Methods: This is a retrospective, single-center observational study. The clinical and imaging characteristics of treated MCA aneurysms from January 2012 to May 2022 were analyzed.
Results: A total of 83 aneurysms were included; 70 aneurysms (84%) were clipped, and 13 (16%) were treated endovascularly. Eighteen aneurysms (22%) were ruptured (clipping, 12; endovascular, 6). The reasons for an endovascular treatment were as follows: distal (3); subacutely ruptured with burdens of spasm (2); multiple aneurysms (6: another clipped in 3, coiled in 1, and conservatively managed in 2); no access to the operating room due to COVID-19 (1); and retreatment after coiling (1). Endovascular group aneurysms were smaller (maximum diameter 5.2 vs 7.3 mm, p < 0.01, as well as dome, neck, and height) without differences in the dome/neck and aspect (height/neck) ratios. In a subgroup analysis of 78 MCA bifurcation aneurysms, the endovascular group was still smaller (dome 4.4 vs 5.8 mm, p = 0.025; neck 2.8 vs 3.9, p = 0.03).
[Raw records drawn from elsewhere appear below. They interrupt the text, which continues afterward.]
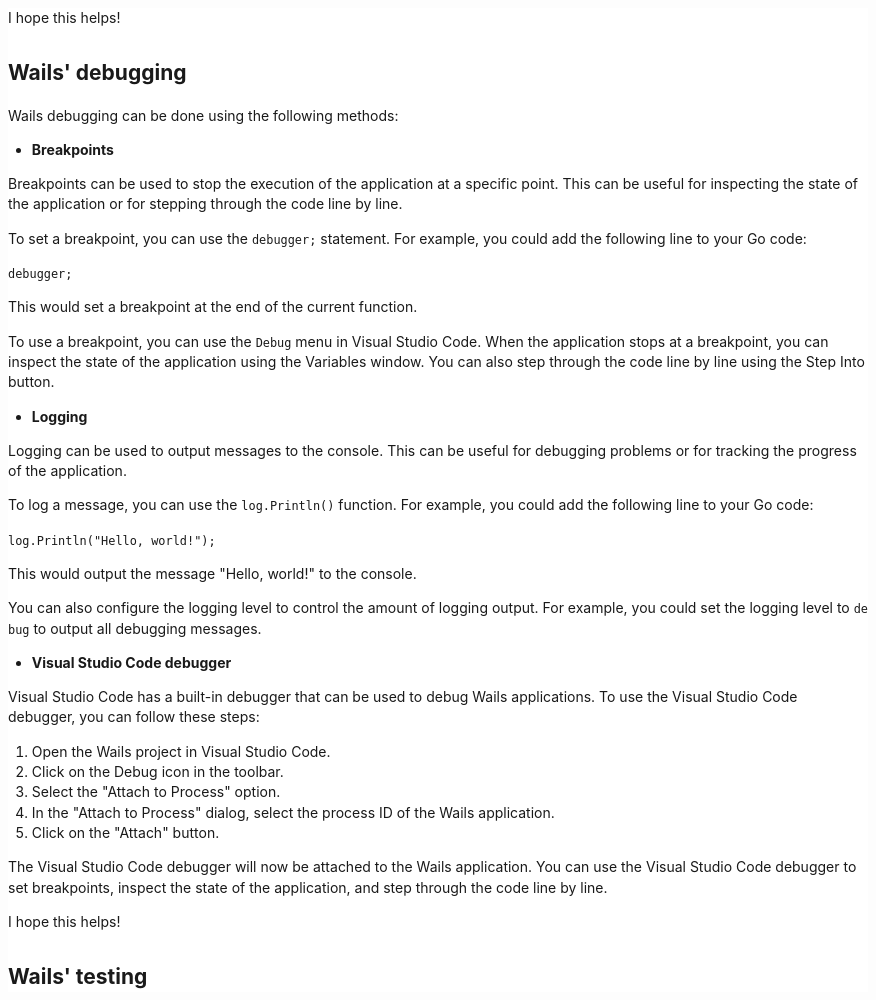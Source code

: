 I hope this helps!

## Wails' debugging


Wails debugging can be done using the following methods:

* **Breakpoints**

Breakpoints can be used to stop the execution of the application at a specific point. This can be useful for inspecting the state of the application or for stepping through the code line by line.

To set a breakpoint, you can use the `debugger;` statement. For example, you could add the following line to your Go code:

```
debugger;
```

This would set a breakpoint at the end of the current function.

To use a breakpoint, you can use the `Debug` menu in Visual Studio Code. When the application stops at a breakpoint, you can inspect the state of the application using the Variables window. You can also step through the code line by line using the Step Into button.

* **Logging**

Logging can be used to output messages to the console. This can be useful for debugging problems or for tracking the progress of the application.

To log a message, you can use the `log.Println()` function. For example, you could add the following line to your Go code:

```
log.Println("Hello, world!");
```

This would output the message "Hello, world!" to the console.

You can also configure the logging level to control the amount of logging output. For example, you could set the logging level to `debug` to output all debugging messages.

* **Visual Studio Code debugger**

Visual Studio Code has a built-in debugger that can be used to debug Wails applications. To use the Visual Studio Code debugger, you can follow these steps:

1. Open the Wails project in Visual Studio Code.
2. Click on the Debug icon in the toolbar.
3. Select the "Attach to Process" option.
4. In the "Attach to Process" dialog, select the process ID of the Wails application.
5. Click on the "Attach" button.

The Visual Studio Code debugger will now be attached to the Wails application. You can use the Visual Studio Code debugger to set breakpoints, inspect the state of the application, and step through the code line by line.

I hope this helps!

## Wails' testing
Conclusion: In a limited series from a clip-favored institution before the flow disruption era, factors guided to endovascular treatments on MCA aneurysms were rather anatomical and clinical factors such as distal location, subacutely ruptured, multiple, or retreatment after coiling, than morphological factors such as dome/neck and aspect ratios albeit smaller size.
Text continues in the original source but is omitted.